Esas sorun bir kaç soru ile net bir şekilde ortaya konabilir.

8 yıl takımda kalmış, kaptanlık yapmış, takıma katkısı çok yüksek, oyun zekası tartışmasız bir oyuncuyu nasıl bu kadar pespaye bir şekilde kaybettik?

Oyuncu takımdan ayrılabilir. Takıma katkısı düşüktür, yeni sistemle uyumlu değildir, mükemmel bir futbolcudur ama antremanlara çıkmıyordur, disiplinsizdir, insan ilişkisi zayıftır, aldığı ücret fazladır, ekonomik getirisi düşüktür veya basitçe kulübün yeni şemasında kendisine yer yoktur. Evet. Ama bir oyuncuyla bu şekilde ayrılınmaz.

Futbolcular teknik direktörlerle, teknik direktörler başkanlarla, başkanlar kendi yönetimleriyle, yöneticiler maaşlı çalışanlarla, maaşlı çalışanlar karılarıyla, karıları da kuaförlerle kavga edebilir. Hayat böyle bir şey. Emek yoğun işlerin tamamında insan faktörü önemlidir. Hele bu işler spor, sanat, siyaset gibi insan unsurunun kendi üretiminin belirleyici olduğu, ikamesinin de bulunmadığı alanlarda oluyorsa, daha da büyük çatışmalara gebedir.

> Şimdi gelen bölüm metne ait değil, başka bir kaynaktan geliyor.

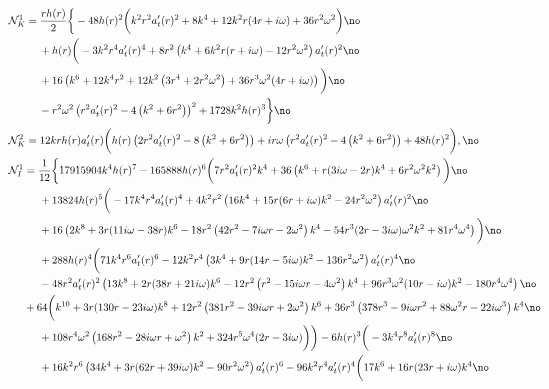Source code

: \documentclass[preprintnumbers,aps,prd,longbibliography,nofootinbib,nobibnotes,amsmath,amssymb]{revtex4}
\begin{document}
\begin{align}
	&\hspace{-1cm}\mathcal{N}_K^1 = \frac{r h(r)}{2} \bigg\{-48 h(r)^2 \bigg(k^2 r^2 a_t'(r)^2+8 k^4+12 k^2 r (4 r+i \omega )+36 r^2 \omega ^2\bigg)\no\\
	&+h(r) \bigg(-3 k^2 r^4 a_t'(r)^4+8 r^2 \left(k^4+6 k^2 r (r+i \omega )-12 r^2 \omega ^2\right) a_t'(r)^2\no\\
	&+16 \left(k^6+12 k^4 r^2+12 k^2 \left(3 r^4+2 r^2 \omega ^2\right)+36 r^3 \omega ^2 (4 r+i \omega )\right)\bigg)\no\\
	&-r^2 \omega ^2 \left(r^2 a_t'(r)^2-4 \left(k^2+6 r^2\right)\right)^2+1728 k^2 h(r)^3\bigg\}\no\\
	&\hspace{-1cm}\mathcal{N}_K^2 = 12 k r h(r) a_t'(r) \bigg(h(r) \left(2 r^2 a_t'(r){}^2-8 \left(k^2+6 r^2\right)\right)+i r \omega  \left(r^2 a_t'(r){}^2-4 \left(k^2+6 r^2\right)\right)+48 h(r)^2\bigg),\no\\
		&\hspace{-1cm}\mathcal{N}_I^1 = \frac{1}{12} \bigg\{17915904 k^4 h(r)^7-165888 h(r)^6 \bigg(7 r^2 a_t'(r)^2 k^4+36 \left(k^6+r (3 i \omega -2 r) k^4+6 r^2 \omega ^2 k^2\right)\bigg) \no\\
		&+13824 h(r)^5 \bigg(-17 k^4 r^4 a_t'(r)^4+4 k^2 r^2 \left(16 k^4+15 r (6 r+i \omega ) k^2-24 r^2 \omega ^2\right) a_t'(r)^2\no\\
		&+16 \left(2 k^8+3 r (11 i \omega -38 r) k^6-18 r^2 \left(42 r^2-7 i \omega  r-2 \omega ^2\right) k^4-54 r^3 (2 r-3 i \omega ) \omega ^2 k^2+81 r^4 \omega ^4\right)\bigg) \no\\
		&+288 h(r)^4 \bigg(71 k^4 r^6 a_t'(r)^6-12 k^2 r^4 \left(3 k^4+9 r (14 r-5 i \omega ) k^2-136 r^2 \omega ^2\right) a_t'(r)^4\no\\
		&-48 r^2 a_t'(r)^2 \left(13 k^8+2 r (38 r+21 i \omega ) k^6-12 r^2 \left(r^2-15 i \omega  r-4 \omega ^2\right) k^4+96 r^3 \omega ^2 (10 r-i \omega ) k^2-180 r^4 \omega ^4\right) \no\\
		&\hspace{-0.5cm}+64 \bigg(k^{10}+3 r (130 r-23 i \omega ) k^8+12 r^2 \left(381 r^2-39 i \omega  r+2 \omega ^2\right) k^6+36 r^3 \left(378 r^3-9 i \omega  r^2+88 \omega ^2 r-22 i \omega ^3\right) k^4\no\\
		&+108 r^4 \omega ^2 \left(168 r^2-28 i \omega  r+\omega ^2\right) k^2+324 r^5 \omega ^4 (2 r-3 i \omega )\bigg)\bigg) -6 h(r)^3 \bigg(-3 k^4 r^8 a_t'(r)^8\no\\
		&+16 k^2 r^6 \left(34 k^4+3 r (62 r+39 i \omega ) k^2-90 r^2 \omega ^2\right) a_t'(r)^6-96 k^2 r^4 a_t'(r)^4 \bigg(17 k^6+16 r (23 r+i \omega ) k^4\no\\

\end{align}
\end{document}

Senede milyonlarca dolar kazanan, gazetelerde boy boy resimleri çıkan, sokakta iki adım attığında insanların ilgisine mashar olan, bizleri güldüren ve ağlatan insanların egosu da doğal olarak güçlü olur. Niye? Çünkü o bunlara sahip ve sen değilsin. Bu insanlar 20 - 35 yaş aralığındaysa, bunca maddi imkan ve manevi destek mekanizması ile karakterleri ve kendilerine duydukları hayranlık da büyür. Normal. Adamın heykelini dikecek kadar sevebiliyorsan, onun da kendisini sevmesine kızmaman gerekir. Sen heykel dikecek kadar önemsiyorsan, o da kendisini mutlaka önemseyecektir.

Yine böyle yapıları yöneten yöneticiler de egosu güçlü insanlardır. Onlar da yüksek bir gelir seviyesine sahiptir, onlar da değerlidir, kitlenin ilgisine / sevgisine mashar olur.

Bu iki güçlü egonun karşılaşmasında çatışma çıkması beş bilinmeyenli quantum denklemi değil. Ne oluyor? Sen de çalıştığın yerde patronunla kavga ediyorsun, arkasından söyleniyorsun, kafan bozuluyor, yoruluyorsun, moralin düşüyor, motivasyon bekliyorsun. Anlaşılmayacak bir şey yok.

Ancak büyük kulüpler, büyük olmaya devam etmek istiyorlarsa, ortaya çıkması muhtemel ihtilafları çözebilecek sistemler kurarlar. Sistem tanımlanmış görevleri olan ve bu görevleri belirli bir kalitede sürekli bir şekilde sunan insan istihdam etmek demek.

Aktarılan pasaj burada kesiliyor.